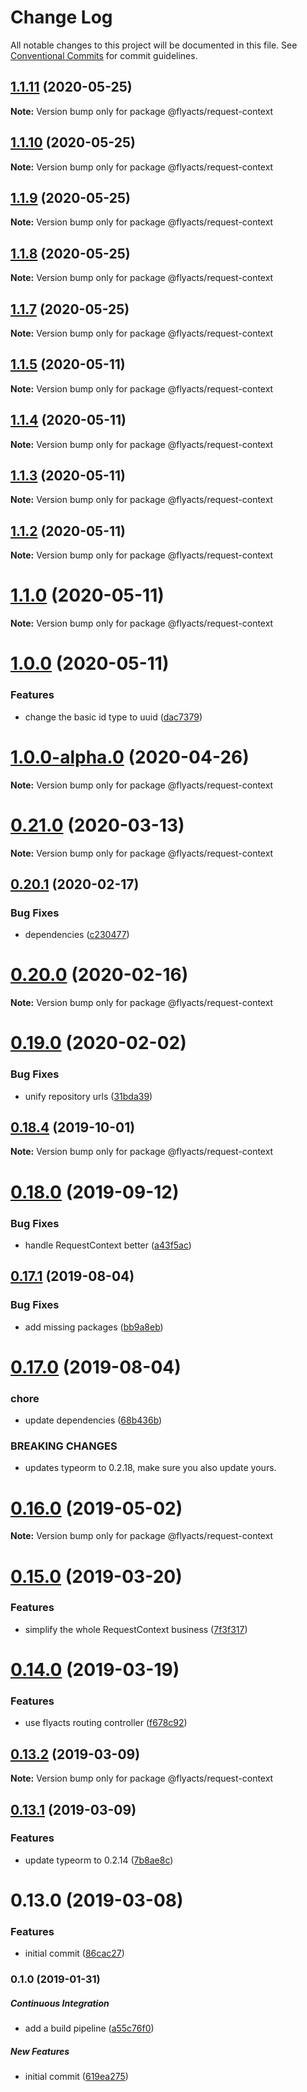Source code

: # Change Log

All notable changes to this project will be documented in this file.
See [Conventional Commits](https://conventionalcommits.org) for commit guidelines.

## [1.1.11](https://github.com/flyacts/backend/compare/v1.1.10...v1.1.11) (2020-05-25)

**Note:** Version bump only for package @flyacts/request-context





## [1.1.10](https://github.com/flyacts/backend/compare/v1.1.9...v1.1.10) (2020-05-25)

**Note:** Version bump only for package @flyacts/request-context





## [1.1.9](https://github.com/flyacts/backend/compare/v1.1.8...v1.1.9) (2020-05-25)

**Note:** Version bump only for package @flyacts/request-context





## [1.1.8](https://github.com/flyacts/backend/compare/v1.1.7...v1.1.8) (2020-05-25)

**Note:** Version bump only for package @flyacts/request-context





## [1.1.7](https://github.com/flyacts/backend/compare/v1.1.6...v1.1.7) (2020-05-25)

**Note:** Version bump only for package @flyacts/request-context





## [1.1.5](https://github.com/flyacts/backend/compare/v1.1.4...v1.1.5) (2020-05-11)

**Note:** Version bump only for package @flyacts/request-context





## [1.1.4](https://github.com/flyacts/backend/compare/v1.1.3...v1.1.4) (2020-05-11)

**Note:** Version bump only for package @flyacts/request-context





## [1.1.3](https://github.com/flyacts/backend/compare/v1.1.2...v1.1.3) (2020-05-11)

**Note:** Version bump only for package @flyacts/request-context





## [1.1.2](https://github.com/flyacts/backend/compare/v1.1.1...v1.1.2) (2020-05-11)

**Note:** Version bump only for package @flyacts/request-context





# [1.1.0](https://github.com/flyacts/backend/compare/v1.0.0...v1.1.0) (2020-05-11)

**Note:** Version bump only for package @flyacts/request-context





# [1.0.0](https://github.com/flyacts/backend/compare/v0.21.1...v1.0.0) (2020-05-11)


### Features

* change the basic id type to uuid ([dac7379](https://github.com/flyacts/backend/commit/dac7379))





# [1.0.0-alpha.0](https://github.com/flyacts/backend/compare/v0.21.1...v1.0.0-alpha.0) (2020-04-26)

**Note:** Version bump only for package @flyacts/request-context





# [0.21.0](https://github.com/flyacts/backend/compare/v0.20.1...v0.21.0) (2020-03-13)

**Note:** Version bump only for package @flyacts/request-context





## [0.20.1](https://github.com/flyacts/backend/compare/v0.20.0...v0.20.1) (2020-02-17)


### Bug Fixes

* dependencies ([c230477](https://github.com/flyacts/backend/commit/c23047741cd4cbc436d0ecbd200a5e3570edc2a0))





# [0.20.0](https://github.com/flyacts/backend/compare/v0.19.1...v0.20.0) (2020-02-16)

**Note:** Version bump only for package @flyacts/request-context





# [0.19.0](https://github.com/flyacts/backend/compare/v0.18.9...v0.19.0) (2020-02-02)


### Bug Fixes

* unify repository urls ([31bda39](https://github.com/flyacts/backend/commit/31bda39))





## [0.18.4](https://github.com/flyacts/request-context/compare/v0.18.3...v0.18.4) (2019-10-01)

**Note:** Version bump only for package @flyacts/request-context





# [0.18.0](https://github.com/flyacts/request-context/compare/v0.17.11...v0.18.0) (2019-09-12)


### Bug Fixes

* handle RequestContext better ([a43f5ac](https://github.com/flyacts/request-context/commit/a43f5ac))





## [0.17.1](https://github.com/flyacts/request-context/compare/v0.17.0...v0.17.1) (2019-08-04)


### Bug Fixes

* add missing packages ([bb9a8eb](https://github.com/flyacts/request-context/commit/bb9a8eb))





# [0.17.0](https://github.com/flyacts/request-context/compare/v0.16.7...v0.17.0) (2019-08-04)


### chore

* update dependencies ([68b436b](https://github.com/flyacts/request-context/commit/68b436b))


### BREAKING CHANGES

* updates typeorm to 0.2.18, make sure you also update yours.





# [0.16.0](https://github.com/flyacts/request-context/compare/v0.15.5...v0.16.0) (2019-05-02)

**Note:** Version bump only for package @flyacts/request-context





# [0.15.0](https://github.com/flyacts/request-context/compare/v0.14.0...v0.15.0) (2019-03-20)


### Features

* simplify the whole RequestContext business ([7f3f317](https://github.com/flyacts/request-context/commit/7f3f317))





# [0.14.0](https://github.com/flyacts/request-context/compare/v0.13.3...v0.14.0) (2019-03-19)


### Features

* use flyacts routing controller ([f678c92](https://github.com/flyacts/request-context/commit/f678c92))





## [0.13.2](https://github.com/flyacts/request-context/compare/v0.13.1...v0.13.2) (2019-03-09)

**Note:** Version bump only for package @flyacts/request-context





## [0.13.1](https://github.com/flyacts/request-context/compare/v0.13.0...v0.13.1) (2019-03-09)


### Features

* update typeorm to 0.2.14 ([7b8ae8c](https://github.com/flyacts/request-context/commit/7b8ae8c))





# 0.13.0 (2019-03-08)


### Features

* initial commit ([86cac27](https://github.com/flyacts/request-context/commit/86cac27))





### 0.1.0 (2019-01-31)

##### Continuous Integration

*  add a build pipeline ([a55c76f0](https://github.com/flyacts/request-context/commit/a55c76f0105a8542205e25dca899e4e20069b0be))

##### New Features

*  initial commit ([619ea275](https://github.com/flyacts/request-context/commit/619ea2752ad72230903e4c52f5e613adcbf1bf71))
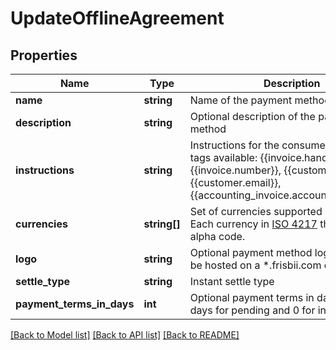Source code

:# UpdateOfflineAgreement

## Properties
Name | Type | Description | Notes
------------ | ------------- | ------------- | -------------
**name** | **string** | Name of the payment method | 
**description** | **string** | Optional description of the payment method | [optional] 
**instructions** | **string** | Instructions for the consumer, mustache tags available: {{invoice.handle}}, {{invoice.number}}, {{customer.handle}}, {{customer.email}}, {{accounting_invoice.accounting_number}} | 
**currencies** | **string[]** | Set of currencies supported by agreement. Each currency in [ISO 4217](https://en.wikipedia.org/wiki/ISO_4217) three letter alpha code. | [optional] 
**logo** | **string** | Optional payment method logo url. Must be hosted on a *.frisbii.com domain. | [optional] 
**settle_type** | **string** | Instant settle type | 
**payment_terms_in_days** | **int** | Optional payment terms in days, default 14 days for pending and 0 for instant | [optional] 

[[Back to Model list]](../../README.md#documentation-for-models) [[Back to API list]](../../README.md#documentation-for-api-endpoints) [[Back to README]](../../README.md)


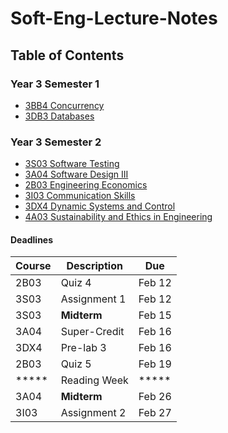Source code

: # Soft-Eng-Lecture-Notes

## Table of Contents

### Year 3 Semester 1

- [3BB4 Concurrency](3A/3BB4/README.md)
- [3DB3 Databases](3A/3DB3/README.md)

### Year 3 Semester 2

- [3S03 Software Testing](3B/3S03/README.md)
- [3A04 Software Design III](3B/3A04/README.md)
- [2B03 Engineering Economics](3B/2B03/README.md)
- [3I03 Communication Skills](3B/3I03/README.md)
- [3DX4 Dynamic Systems and Control](3B/3DX4/README.md)
- [4A03 Sustainability and Ethics in Engineering](3B/4A03/README.md)

#### Deadlines

Course | Description | Due
-------|-------------|----
2B03 | Quiz 4 | Feb 12
3S03 | Assignment 1 | Feb 12
3S03 | **Midterm** | Feb 15
3A04 | Super-Credit | Feb 16
3DX4 | Pre-lab 3 | Feb 16
2B03 | Quiz 5 | Feb 19
***** | Reading Week | \*****
3A04 | **Midterm** | Feb 26
3I03 | Assignment 2 | Feb 27

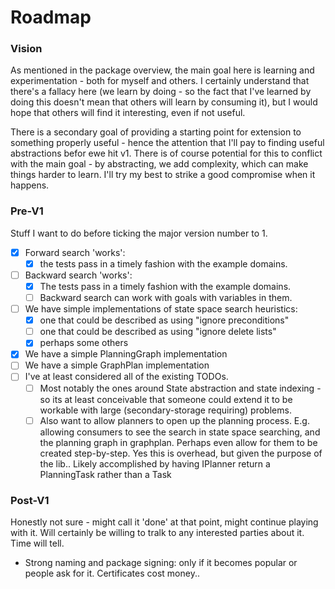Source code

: # Roadmap

### Vision

As mentioned in the package overview, the main goal here is learning and experimentation - both for myself and others.
I certainly understand that there's a fallacy here (we learn by doing - so the fact that I've learned by doing this doesn't mean that others will learn by consuming it), but I would hope that others will find it interesting, even if not useful.

There is a secondary goal of providing a starting point for extension to something properly useful - hence the attention that I'll pay to finding useful abstractions befor ewe hit v1.
There is of course potential for this to conflict with the main goal - by abstracting, we add complexity, which can make things harder to learn. I'll try my best to strike a good compromise when it happens.

### Pre-V1

Stuff I want to do before ticking the major version number to 1.

- [x] Forward search 'works':
  - [x] the tests pass in a timely fashion with the example domains.
- [ ] Backward search 'works':
  - [x] The tests pass in a timely fashion with the example domains.
  - [ ] Backward search can work with goals with variables in them.
- [ ] We have simple implementations of state space search heuristics:
    - [x] one that could be described as using "ignore preconditions"
    - [ ] one that could be described as using "ignore delete lists"
    - [x] perhaps some others
- [x] We have a simple PlanningGraph implementation
- [ ] We have a simple GraphPlan implementation
- [ ] I've at least considered all of the existing TODOs.
    - [ ] Most notably the ones around State abstraction and state indexing - so its at least conceivable that someone could extend it to be workable with large (secondary-storage requiring) problems.
    - [ ] Also want to allow planners to open up the planning process. E.g. allowing consumers to see the search in state space searching, and the planning graph in graphplan. Perhaps even allow for them to be created step-by-step. Yes this is overhead, but given the purpose of the lib.. Likely accomplished by having IPlanner return a PlanningTask rather than a Task<Plan>

### Post-V1

Honestly not sure - might call it 'done' at that point, might continue playing with it. Will certainly be willing to tralk to any interested parties about it. Time will tell.

* Strong naming and package signing: only if it becomes popular or people ask for it. Certificates cost money..
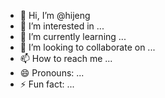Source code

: - 👋 Hi, I’m @hijeng
- 👀 I’m interested in ...
- 🌱 I’m currently learning ...
- 💞️ I’m looking to collaborate on ...
- 📫 How to reach me ...
- 😄 Pronouns: ...
- ⚡ Fun fact: ...

<!---
hijeng/hijeng is a ✨ special ✨ repository because its `README.md` (this file) appears on your GitHub profile.
You can click the Preview link to take a look at your changes.
--->
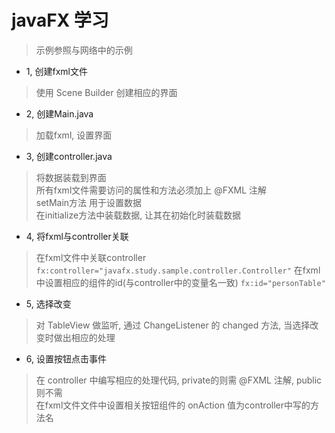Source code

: # javaFX 学习
> 示例参照与网络中的示例


-   1, 创建fxml文件
> 使用 Scene Builder 创建相应的界面

-   2, 创建Main.java
> 加载fxml, 设置界面

-   3, 创建controller.java
> 将数据装载到界面  
> 所有fxml文件需要访问的属性和方法必须加上 @FXML 注解  
> setMain方法 用于设置数据  
> 在initialize方法中装载数据, 让其在初始化时装载数据

-   4, 将fxml与controller关联
> 在fxml文件中关联controller `fx:controller="javafx.study.sample.controller.Controller"`
> 在fxml中设置相应的组件的id(与controller中的变量名一致)  `fx:id="personTable"`

-   5, 选择改变
> 对 TableView 做监听, 通过 ChangeListener 的 changed 方法, 当选择改变时做出相应的处理

-   6, 设置按钮点击事件
> 在 controller 中编写相应的处理代码, private的则需 @FXML 注解, public则不需  
> 在fxml文件文件中设置相关按钮组件的 onAction 值为controller中写的方法名  

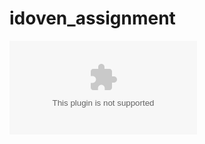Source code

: # idoven_assignment
<embed src="/blog/images/xxx.pdf" type="application/idoven_results_presentation">
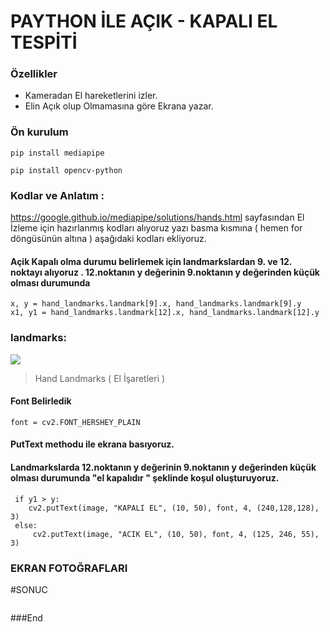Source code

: # PAYTHON İLE AÇIK - KAPALI EL TESPİTİ
### Özellikler

- Kameradan El hareketlerini izler.
- Elin Açık olup Olmamasına göre Ekrana yazar.



### Ön kurulum 

`pip install mediapipe`

`pip install opencv-python`


### Kodlar ve Anlatım : 
https://google.github.io/mediapipe/solutions/hands.html  sayfasından El İzleme için hazırlanmış kodları alıyoruz yazı basma kısmına ( hemen for döngüsünün altına ) aşağıdaki kodları ekliyoruz. 

#### Açik Kapalı olma durumu belirlemek için landmarkslardan 9. ve 12. noktayı alıyoruz . 12.noktanın y değerinin 9.noktanın y değerinden küçük olması durumunda
    x, y = hand_landmarks.landmark[9].x, hand_landmarks.landmark[9].y
    x1, y1 = hand_landmarks.landmark[12].x, hand_landmarks.landmark[12].y
    
### landmarks:
![](https://google.github.io/mediapipe/images/mobile/hand_landmarks.png)
> Hand Landmarks ( El İşaretleri )
    
#### Font Belirledik
    font = cv2.FONT_HERSHEY_PLAIN
#### PutText methodu ile ekrana basıyoruz. 
#### Landmarkslarda 12.noktanın y değerinin 9.noktanın y değerinden küçük olması durumunda "el kapalıdır " şeklinde koşul oluşturuyoruz.
     if y1 > y:
     	cv2.putText(image, "KAPALI EL", (10, 50), font, 4, (240,128,128), 3)
     else:
         cv2.putText(image, "ACIK EL", (10, 50), font, 4, (125, 246, 55), 3)
                
  
### EKRAN FOTOĞRAFLARI





#SONUC 

![]()
                

                    

###End
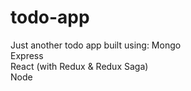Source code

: # todo-app

Just another todo app built using:
Mongo <br />
Express <br />
React (with Redux & Redux Saga)<br />
Node <br />
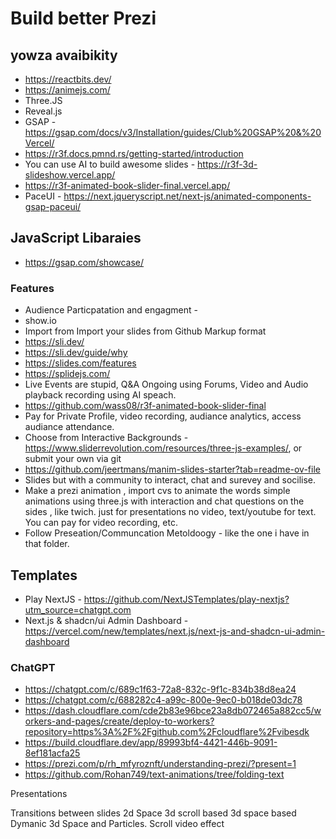# Build better Prezi

## yowza avaibikity 

- https://reactbits.dev/
- https://animejs.com/
- Three.JS
- Reveal.js
- GSAP -https://gsap.com/docs/v3/Installation/guides/Club%20GSAP%20&%20Vercel/
- https://r3f.docs.pmnd.rs/getting-started/introduction
- You can use AI to build awesome slides - https://r3f-3d-slideshow.vercel.app/
- https://r3f-animated-book-slider-final.vercel.app/
- PaceUI - https://next.jqueryscript.net/next-js/animated-components-gsap-paceui/

## JavaScript Libaraies 

- https://gsap.com/showcase/


### Features

- Audience Particpatation and engagment -
- show.io
- Import from Import your slides from Github Markup format
- https://sli.dev/
- https://sli.dev/guide/why
- https://slides.com/features
- https://splidejs.com/
- Live Events are stupid, Q&A Ongoing using Forums, Video and Audio playback recording using AI speach.
- https://github.com/wass08/r3f-animated-book-slider-final
- Pay for Private Profile, video recording, audiance analytics, access audiance attendance.
- Choose from Interactive Backgrounds - https://www.sliderrevolution.com/resources/three-js-examples/, or submit your own via git
- https://github.com/jeertmans/manim-slides-starter?tab=readme-ov-file
- Slides but with a community to interact, chat and surevey and socilise.
- Make a prezi animation , import cvs to animate the words simple animations using three.js with interaction and chat questions on the sides , like twich. just for presentations no video, text/youtube for text. You can pay for video recording, etc.
- Follow Preseation/Communcation Metoldoogy - like the one i have in that folder. 

## Templates

- Play NextJS - https://github.com/NextJSTemplates/play-nextjs?utm_source=chatgpt.com
- Next.js & shadcn/ui Admin Dashboard - https://vercel.com/new/templates/next.js/next-js-and-shadcn-ui-admin-dashboard
### ChatGPT

- https://chatgpt.com/c/689c1f63-72a8-832c-9f1c-834b38d8ea24
- https://chatgpt.com/c/688282c4-a99c-800e-9ec0-b018de03dc78
- https://dash.cloudflare.com/cde2b83e96bce23a8db072465a882cc5/workers-and-pages/create/deploy-to-workers?repository=https%3A%2F%2Fgithub.com%2Fcloudflare%2Fvibesdk
- https://build.cloudflare.dev/app/89993bf4-4421-446b-9091-8ef181acfa25
- https://prezi.com/p/rh_mfyroznft/understanding-prezi/?present=1
- https://github.com/Rohan749/text-animations/tree/folding-text


Presentations

Transitions between slides 2d Space 3d scroll based 3d space based Dymanic 3d Space and Particles. Scroll video effect
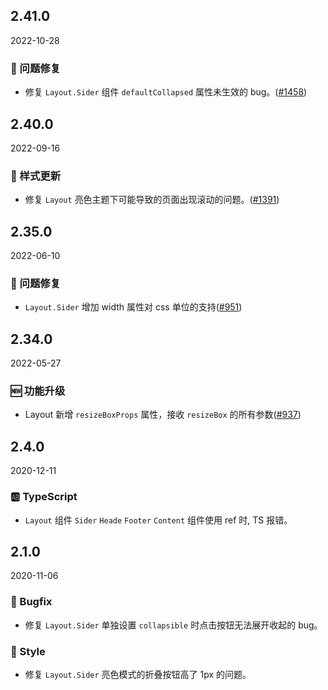 ## 2.41.0

2022-10-28

### 🐛 问题修复

- 修复 `Layout.Sider` 组件 `defaultCollapsed` 属性未生效的 bug。([#1458](https://github.com/arco-design/arco-design/pull/1458))

## 2.40.0

2022-09-16

### 💅 样式更新

- 修复 `Layout` 亮色主题下可能导致的页面出现滚动的问题。([#1391](https://github.com/arco-design/arco-design/pull/1391))

## 2.35.0

2022-06-10

### 🐛 问题修复

- `Layout.Sider` 增加 width 属性对 css 单位的支持([#951](https://github.com/arco-design/arco-design/pull/951))

## 2.34.0

2022-05-27

### 🆕 功能升级

- Layout 新增 `resizeBoxProps` 属性，接收 `resizeBox` 的所有参数([#937](https://github.com/arco-design/arco-design/pull/937))

## 2.4.0

2020-12-11

### 🆎 TypeScript

- `Layout` 组件 `Sider` `Heade` `Footer` `Content` 组件使用 ref 时, TS 报错。

## 2.1.0

2020-11-06

### 🐛 Bugfix

- 修复 `Layout.Sider` 单独设置 `collapsible` 时点击按钮无法展开收起的 bug。

### 💅 Style

- 修复 `Layout.Sider` 亮色模式的折叠按钮高了 1px 的问题。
● ● ● ●
- _Work required_
Pull each line containing the word "interested" out of the data above.

- _Answer for the task_
Honestly not sure - might call it 'done' at that point, might continue playing with it. Will certainly be willing to tralk to any interested parties about it. Time will tell.
- 👀 I’m interested in ...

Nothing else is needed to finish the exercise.